Christopher Isherwood & Don BACHARDY (1976) par David Hockney
le métro, Castro et la littérature
Pour aller Porte d'Auteuil, comme ailleurs, je prends le métro dont les couloirs et les quais me mettent parfois face à une image obscène, comme cette publicité en faveur du tourisme à Cuba sur laquelle on voit une image idyllique de La Havane où une voiture américaine pimpante des années 50 transporte des cubains hilares, sur fond d'architecture coloniale comme neuve. Voilà l'illustration parfaite de notre ploutocratie mercantile, de la complicité criminelle de notre gauche alliée à la lâcheté non moins criminelle de notre droite, traduite par une espérance de profits immoraux, envers le sinistre barbu qui n'en finit pas de crever. La bonne conscience occidentale lui sait gré d'avoir nettoyé le bordel de l'Amérique qu'était devenu Cuba sous Battista. Pour ma part, je préférerai toujours un bordel à une prison... Mon esprit d'escalier, mais c'est un escalier à la Escher qui me ramène toujours au même étage après de pénibles circonvolutions, me fait me souvenir d'une expédition ludique vers Cuba d'un groupe d?écrivains français en 2002 dont le but était de se faire goberger par Fidel sous le fallacieux prétexte d'assister à la 11e Foire internationale du livre de La Havane. À leur retour, les repus n'encoururent pas les foudres de leurs pairs. Je ne peux m'empêcher de faire le parallèle avec l'escapade que firent quelques intellectuels français en Allemagne en octobre 1941, promenade connue sous le nom du Voyage d'automne pour s'y acoquiner avec le régime nazi et furent, en 1945, voués aux gémonies. Entre parenthèses, ce groupe comportait deux homosexuels notoires, Jouhandau qui s'illustrait alors par des propos antisémites ignobles et André Fraigneau dont je crois ce fut presque la seule compromission. Et que croyez-vous qu'il advint ? Le premier n'eut guère à souffrir de ces vacances vert-de-gris, quant à la carrière du second elle fut définitivement brisée.
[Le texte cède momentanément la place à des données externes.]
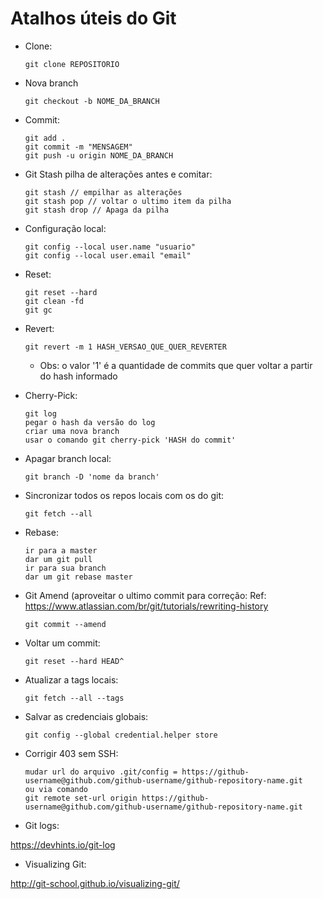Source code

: # Atalhos úteis do Git

- Clone:

  ```git clone REPOSITORIO```

- Nova branch

  ```git checkout -b NOME_DA_BRANCH```

- Commit:

  ```
  git add .
  git commit -m "MENSAGEM"
  git push -u origin NOME_DA_BRANCH
  ```

- Git Stash pilha de alterações antes e comitar:

  ```
  git stash // empilhar as alterações
  git stash pop // voltar o ultimo item da pilha
  git stash drop // Apaga da pilha
  ```

- Configuração local:

  ```
  git config --local user.name "usuario"
  git config --local user.email "email"
  ```

- Reset:

  ```
  git reset --hard
  git clean -fd
  git gc
  ```

- Revert:

  ```git revert -m 1 HASH_VERSAO_QUE_QUER_REVERTER```
  * Obs: o valor '1' é a quantidade de commits que quer voltar a partir do hash informado

- Cherry-Pick:

    ```
    git log
    pegar o hash da versão do log
    criar uma nova branch
    usar o comando git cherry-pick 'HASH do commit'
    ```

- Apagar branch local:

  ```
  git branch -D 'nome da branch'
  ```

- Sincronizar todos os repos locais com os do git:

  ```
  git fetch --all
  ```

- Rebase:

  ```
  ir para a master
  dar um git pull
  ir para sua branch
  dar um git rebase master
  ```

- Git Amend (aproveitar o ultimo commit para correção: 
Ref: https://www.atlassian.com/br/git/tutorials/rewriting-history

  ```
  git commit --amend
  ```

- Voltar um commit:

  ```
  git reset --hard HEAD^
  ```

- Atualizar a tags locais:

  ```
  git fetch --all --tags 
  ```

- Salvar as credenciais globais:

  ```
  git config --global credential.helper store
  ```

- Corrigir 403 sem SSH:

  ```
  mudar url do arquivo .git/config = https://github-username@github.com/github-username/github-repository-name.git
  ou via comando
  git remote set-url origin https://github-username@github.com/github-username/github-repository-name.git
  ```

- Git logs:

https://devhints.io/git-log

- Visualizing Git:

http://git-school.github.io/visualizing-git/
Qui a dit que les temps changeaient... Il est possible de réparer d'une façon minime mais délectable cette injustice, en découvrant de Fraigneau Le Songe de l'empereur : Julien l'Apostat (éditions du Rocher), encore un vaincu dont je ne me console pas de la défaite...
Il faut se souvenir que le régime castriste est aussi répressif envers les homosexuels que le fut celui d'Hitler. Il n'y a qu'à lire pour s'en convaincre les livres d'Arenas et de voir Avant la nuit(DVD chez Films sans frontières), la belle biopic que consacra à Arenas Julian Schnabel, sans parler de l'éclairant documentaire de Nestor Almendros, Mauvaise conduite, mais comment revoir ce chef-d'oeuvre introuvable ?
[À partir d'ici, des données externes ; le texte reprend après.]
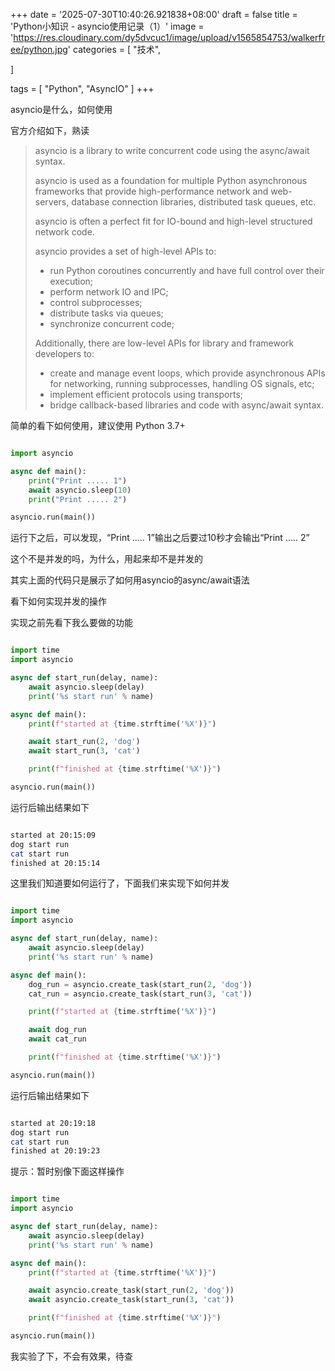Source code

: +++
date = '2025-07-30T10:40:26.921838+08:00'
draft = false
title = 'Python小知识 - asyncio使用记录（1）'
image = 'https://res.cloudinary.com/dy5dvcuc1/image/upload/v1565854753/walkerfree/python.jpg'
categories = [
    "技术",

]

tags = [
    "Python",
    "AsyncIO"
]
+++

asyncio是什么，如何使用

官方介绍如下，熟读

> asyncio is a library to write concurrent code using the async/await syntax.
>
> asyncio is used as a foundation for multiple Python asynchronous frameworks that provide high-performance network and web-servers, database connection libraries, distributed task queues, etc.
>
> asyncio is often a perfect fit for IO-bound and high-level structured network code.
>
> asyncio provides a set of high-level APIs to:
>
> * run Python coroutines concurrently and have full control over their execution;
> * perform network IO and IPC;
> * control subprocesses;
> * distribute tasks via queues;
> * synchronize concurrent code;
>
> Additionally, there are low-level APIs for library and framework developers to:
>
> * create and manage event loops, which provide asynchronous APIs for networking, running subprocesses, handling OS signals, etc;
> * implement efficient protocols using transports;
> * bridge callback-based libraries and code with async/await syntax.

简单的看下如何使用，建议使用 Python 3.7+

```python

import asyncio

async def main():
    print("Print ..... 1")
    await asyncio.sleep(10)
    print("Print ..... 2")

asyncio.run(main())
```

运行下之后，可以发现，“Print ..... 1”输出之后要过10秒才会输出“Print ..... 2”

这个不是并发的吗，为什么，用起来却不是并发的

其实上面的代码只是展示了如何用asyncio的async/await语法

看下如何实现并发的操作

实现之前先看下我么要做的功能

```python

import time
import asyncio

async def start_run(delay, name):
    await asyncio.sleep(delay)
    print('%s start run' % name)

async def main():
    print(f"started at {time.strftime('%X')}")

    await start_run(2, 'dog')
    await start_run(3, 'cat')

    print(f"finished at {time.strftime('%X')}")

asyncio.run(main())
```

运行后输出结果如下

```bash

started at 20:15:09
dog start run
cat start run
finished at 20:15:14
```

这里我们知道要如何运行了，下面我们来实现下如何并发

```python

import time
import asyncio

async def start_run(delay, name):
    await asyncio.sleep(delay)
    print('%s start run' % name)

async def main():
    dog_run = asyncio.create_task(start_run(2, 'dog'))
    cat_run = asyncio.create_task(start_run(3, 'cat'))

    print(f"started at {time.strftime('%X')}")

    await dog_run
    await cat_run

    print(f"finished at {time.strftime('%X')}")

asyncio.run(main())
```

运行后输出结果如下

```bash

started at 20:19:18
dog start run
cat start run
finished at 20:19:23
```

提示：暂时别像下面这样操作

```python

import time
import asyncio

async def start_run(delay, name):
    await asyncio.sleep(delay)
    print('%s start run' % name)

async def main():
    print(f"started at {time.strftime('%X')}")

    await asyncio.create_task(start_run(2, 'dog'))
    await asyncio.create_task(start_run(3, 'cat'))

    print(f"finished at {time.strftime('%X')}")

asyncio.run(main())
```

我实验了下，不会有效果，待查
Il n'est pas mauvais de se souvenir de cela et ne pas oublier non plus comment le PCF traitait l'homosexualité juste après mai 68, comme l'illustre très bien l'excellente mini série Les Camarades qui vient de sortir en DVD chez France 2 éditions.
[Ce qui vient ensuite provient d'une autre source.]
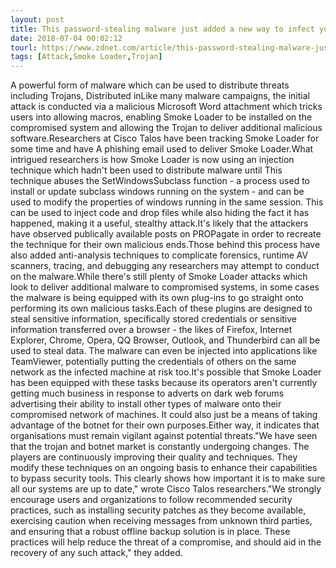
 ```yaml
---
layout: post
title: This password-stealing malware just added a new way to infect your PC
date: 2018-07-04 00:02:12
tourl: https://www.zdnet.com/article/this-password-stealing-malware-just-added-a-new-way-to-infect-your-pc/
tags: [Attack,Smoke Loader,Trojan]
---
```

A powerful form of malware which can be used to distribute threats including Trojans, Distributed inLike many malware campaigns, the initial attack is conducted via a malicious Microsoft Word attachment which tricks users into allowing macros, enabling Smoke Loader to be installed on the compromised system and allowing the Trojan to deliver additional malicious software.Researchers at Cisco Talos have been tracking Smoke Loader for some time and have A phishing email used to deliver Smoke Loader.What intrigued researchers is how Smoke Loader is now using an injection technique which hadn't been used to distribute malware until This technique abuses the SetWindowsSubclass function - a process used to install or update subclass windows running on the system - and can be used to modify the properties of windows running in the same session. This can be used to inject code and drop files while also hiding the fact it has happened, making it a useful, stealthy attack.It's likely that the attackers have observed publically available posts on PROPagate in order to recreate the technique for their own malicious ends.Those behind this process have also added anti-analysis techniques to complicate forensics, runtime AV scanners, tracing, and debugging any researchers may attempt to conduct on the malware.While there's still plenty of Smoke Loader attacks which look to deliver additional malware to compromised systems, in some cases the malware is being equipped with its own plug-ins to go straight onto performing its own malicious tasks.Each of these plugins are designed to steal sensitive information, specifically stored credentials or sensitive information transferred over a browser - the likes of Firefox, Internet Explorer, Chrome, Opera, QQ Browser, Outlook, and Thunderbird can all be used to steal data. The malware can even be injected into applications like TeamViewer, potentially putting the credentials of others on the same network as the infected machine at risk too.It's possible that Smoke Loader has been equipped with these tasks because its operators aren't currently getting much business in response to adverts on dark web forums advertising their ability to install other types of malware onto their compromised network of machines. It could also just be a means of taking advantage of the botnet for their own purposes.Either way, it indicates that organisations must remain vigilant against potential threats."We have seen that the trojan and botnet market is constantly undergoing changes. The players are continuously improving their quality and techniques. They modify these techniques on an ongoing basis to enhance their capabilities to bypass security tools. This clearly shows how important it is to make sure all our systems are up to date," wrote Cisco Talos researchers."We strongly encourage users and organizations to follow recommended security practices, such as installing security patches as they become available, exercising caution when receiving messages from unknown third parties, and ensuring that a robust offline backup solution is in place. These practices will help reduce the threat of a compromise, and should aid in the recovery of any such attack," they added.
Malgré tout j'aime beaucoup le métro. C'est pour moi un endroit propice à la lecture et... au matage, activités qui souvent entrent en conflit lorsque une agréable créature entre dans mon champ de vision, elle retarde ma connaissance de la suite de mon roman qui souvent aussi m'empêche de me repaître d'un beau visage comme je le voudrais... Parfois au cours de la lecture d'un livre, une bouffée d'émotions me submerge. Alors je lève les yeux de mon livre pour me refroidir le coeur dans la contemplation de ces voyageurs absents qui semblent se laisser transporter comme des ballots et qui me paraissent bien moins vivants que les personnages que je viens de quitter. C'est ce qui m'est arrivé à la fin du très beau Mon frère et son frère (édition 10-18) qui me provoqua une sorte de collapse entre Ranelagh et Jasmin.